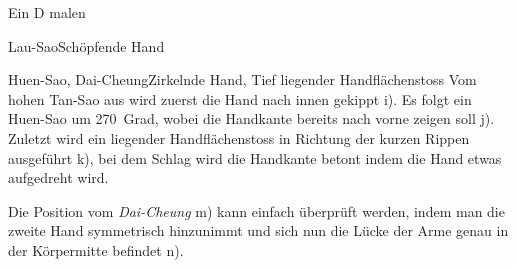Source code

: \begin{WTSatz}{Ein D malen}
\begin{WTSatzTeil}{Lau-Sao}{Sch\"opfende Hand}
		
		
	\end{WTSatzTeil}
	\begin{WTSatzTeil}{Huen-Sao, Dai-Cheung}{Zirkelnde Hand, Tief liegender Handfl\"achenstoss}
		Vom hohen Tan-Sao aus wird zuerst die Hand nach innen gekippt i). Es folgt ein Huen-Sao um 270~Grad, wobei die Handkante bereits nach vorne zeigen soll j). Zuletzt wird ein liegender Handfl\"achenstoss in Richtung der kurzen Rippen ausgef\"uhrt k), bei dem Schlag wird die Handkante betont indem die Hand etwas aufgedreht wird.
		
		\begin{WTCommonPruefen}
		
			Die Position vom \textit{Dai-Cheung} m) kann einfach \"uberpr\"uft werden, indem man die zweite Hand symmetrisch hinzunimmt und sich nun die L\"ucke der Arme genau in der K\"orpermitte befindet n).
		\end{WTCommonPruefen}
		
	\end{WTSatzTeil}
\end{WTSatz}


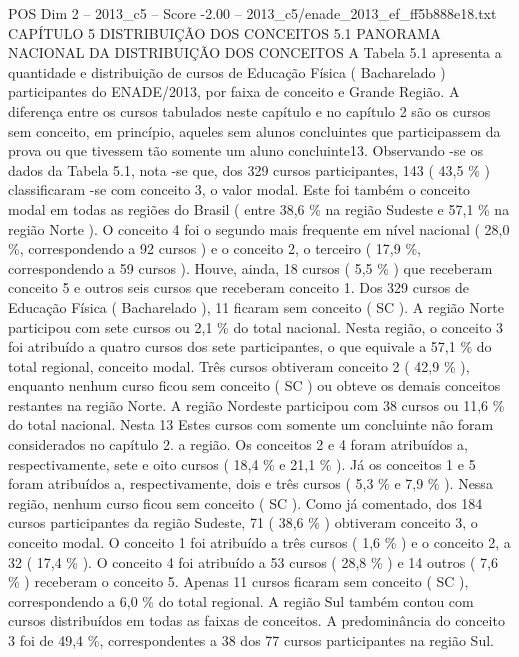 \begin{textsample}{POS Dim 2 – 2013\_c5 – Score -2.00 – 2013\_c5/enade\_2013\_ef\_ff5b888e18.txt}  \label{ex:f2_pos_374}
CAPÍTULO 5 DISTRIBUIÇÃO DOS CONCEITOS 5.1 PANORAMA NACIONAL DA DISTRIBUIÇÃO DOS CONCEITOS A Tabela 5.1 apresenta a quantidade e distribuição de cursos de Educação Física ( Bacharelado ) participantes do ENADE/2013, por faixa de conceito e Grande Região.
A diferença entre os cursos tabulados neste capítulo e no capítulo 2 são os cursos sem conceito, em princípio, aqueles sem alunos concluintes que participassem da prova ou que tivessem tão somente um aluno concluinte13.
Observando -se os dados da Tabela 5.1, nota -se que, dos 329 cursos participantes, 143 ( 43,5 \% ) classificaram -se com conceito 3, o valor modal.
Este foi também o conceito modal em todas as regiões do Brasil ( entre 38,6 \% na região Sudeste e 57,1 \% na região Norte ).
O conceito 4 foi o segundo mais frequente em nível nacional ( 28,0 \%, correspondendo a 92 cursos ) e o conceito 2, o terceiro ( 17,9 \%, correspondendo a 59 cursos ).
Houve, ainda, 18 cursos ( 5,5 \% ) que receberam conceito 5 e outros seis cursos que receberam conceito 1.
Dos 329 cursos de Educação Física ( Bacharelado ), 11 ficaram sem conceito ( SC ).
A região Norte participou com sete cursos ou 2,1 \% do total nacional.
Nesta região, o conceito 3 foi atribuído a quatro cursos dos sete participantes, o que equivale a 57,1 \% do total regional, conceito modal.
Três cursos obtiveram conceito 2 ( 42,9 \% ), enquanto nenhum curso ficou sem conceito ( SC ) ou obteve os demais conceitos restantes na região Norte.
A região Nordeste participou com 38 cursos ou 11,6 \% do total nacional.
Nesta 13 Estes cursos com somente um concluinte não foram considerados no capítulo 2. a região.
Os conceitos 2 e 4 foram atribuídos a, respectivamente, sete e oito cursos ( 18,4 \% e 21,1 \% ).
Já os conceitos 1 e 5 foram atribuídos a, respectivamente, dois e três cursos ( 5,3 \% e 7,9 \% ).
Nessa região, nenhum curso ficou sem conceito ( SC ).
Como já comentado, dos 184 cursos participantes da região Sudeste, 71 ( 38,6 \% ) obtiveram conceito 3, o conceito modal.
O conceito 1 foi atribuído a três cursos ( 1,6 \% ) e o conceito 2, a 32 ( 17,4 \% ).
O conceito 4 foi atribuído a 53 cursos ( 28,8 \% ) e 14 outros ( 7,6 \% ) receberam o conceito 5.
Apenas 11 cursos ficaram sem conceito ( SC ), correspondendo a 6,0 \% do total regional.
A região Sul também contou com cursos distribuídos em todas as faixas de conceitos.
A predominância do conceito 3 foi de 49,4 \%, correspondentes a 38 dos 77 cursos participantes na região Sul.

\end{textsample}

» **EXERCISE AIM**
The records above should be duplicated exactly, with none of their pictures kept.

» **ANSWER FOR THIS EXERCISE**
Source code

: \begin{WTSatz}{Ein D malen}
\begin{WTSatzTeil}{Lau-Sao}{Sch\"opfende Hand}
		
		
	\end{WTSatzTeil}
	\begin{WTSatzTeil}{Huen-Sao, Dai-Cheung}{Zirkelnde Hand, Tief liegender Handfl\"achenstoss}
		Vom hohen Tan-Sao aus wird zuerst die Hand nach innen gekippt i). Es folgt ein Huen-Sao um 270~Grad, wobei die Handkante bereits nach vorne zeigen soll j). Zuletzt wird ein liegender Handfl\"achenstoss in Richtung der kurzen Rippen ausgef\"uhrt k), bei dem Schlag wird die Handkante betont indem die Hand etwas aufgedreht wird.
		
		\begin{WTCommonPruefen}
		
			Die Position vom \textit{Dai-Cheung} m) kann einfach \"uberpr\"uft werden, indem man die zweite Hand symmetrisch hinzunimmt und sich nun die L\"ucke der Arme genau in der K\"orpermitte befindet n).
		\end{WTCommonPruefen}
		
	\end{WTSatzTeil}
\end{WTSatz}


 \begin{textsample}{POS Dim 2 – 2013\_c5 – Score -2.00 – 2013\_c5/enade\_2013\_ef\_ff5b888e18.txt}  \label{ex:f2_pos_374}
CAPÍTULO 5 DISTRIBUIÇÃO DOS CONCEITOS 5.1 PANORAMA NACIONAL DA DISTRIBUIÇÃO DOS CONCEITOS A Tabela 5.1 apresenta a quantidade e distribuição de cursos de Educação Física ( Bacharelado ) participantes do ENADE/2013, por faixa de conceito e Grande Região.
A diferença entre os cursos tabulados neste capítulo e no capítulo 2 são os cursos sem conceito, em princípio, aqueles sem alunos concluintes que participassem da prova ou que tivessem tão somente um aluno concluinte13.
Observando -se os dados da Tabela 5.1, nota -se que, dos 329 cursos participantes, 143 ( 43,5 \% ) classificaram -se com conceito 3, o valor modal.
Este foi também o conceito modal em todas as regiões do Brasil ( entre 38,6 \% na região Sudeste e 57,1 \% na região Norte ).
O conceito 4 foi o segundo mais frequente em nível nacional ( 28,0 \%, correspondendo a 92 cursos ) e o conceito 2, o terceiro ( 17,9 \%, correspondendo a 59 cursos ).
Houve, ainda, 18 cursos ( 5,5 \% ) que receberam conceito 5 e outros seis cursos que receberam conceito 1.
Dos 329 cursos de Educação Física ( Bacharelado ), 11 ficaram sem conceito ( SC ).
A região Norte participou com sete cursos ou 2,1 \% do total nacional.
Nesta região, o conceito 3 foi atribuído a quatro cursos dos sete participantes, o que equivale a 57,1 \% do total regional, conceito modal.
Três cursos obtiveram conceito 2 ( 42,9 \% ), enquanto nenhum curso ficou sem conceito ( SC ) ou obteve os demais conceitos restantes na região Norte.
A região Nordeste participou com 38 cursos ou 11,6 \% do total nacional.
Nesta 13 Estes cursos com somente um concluinte não foram considerados no capítulo 2. a região.
Os conceitos 2 e 4 foram atribuídos a, respectivamente, sete e oito cursos ( 18,4 \% e 21,1 \% ).
Já os conceitos 1 e 5 foram atribuídos a, respectivamente, dois e três cursos ( 5,3 \% e 7,9 \% ).
Nessa região, nenhum curso ficou sem conceito ( SC ).
Como já comentado, dos 184 cursos participantes da região Sudeste, 71 ( 38,6 \% ) obtiveram conceito 3, o conceito modal.
O conceito 1 foi atribuído a três cursos ( 1,6 \% ) e o conceito 2, a 32 ( 17,4 \% ).
O conceito 4 foi atribuído a 53 cursos ( 28,8 \% ) e 14 outros ( 7,6 \% ) receberam o conceito 5.
Apenas 11 cursos ficaram sem conceito ( SC ), correspondendo a 6,0 \% do total regional.
A região Sul também contou com cursos distribuídos em todas as faixas de conceitos.
A predominância do conceito 3 foi de 49,4 \%, correspondentes a 38 dos 77 cursos participantes na região Sul.

\end{textsample}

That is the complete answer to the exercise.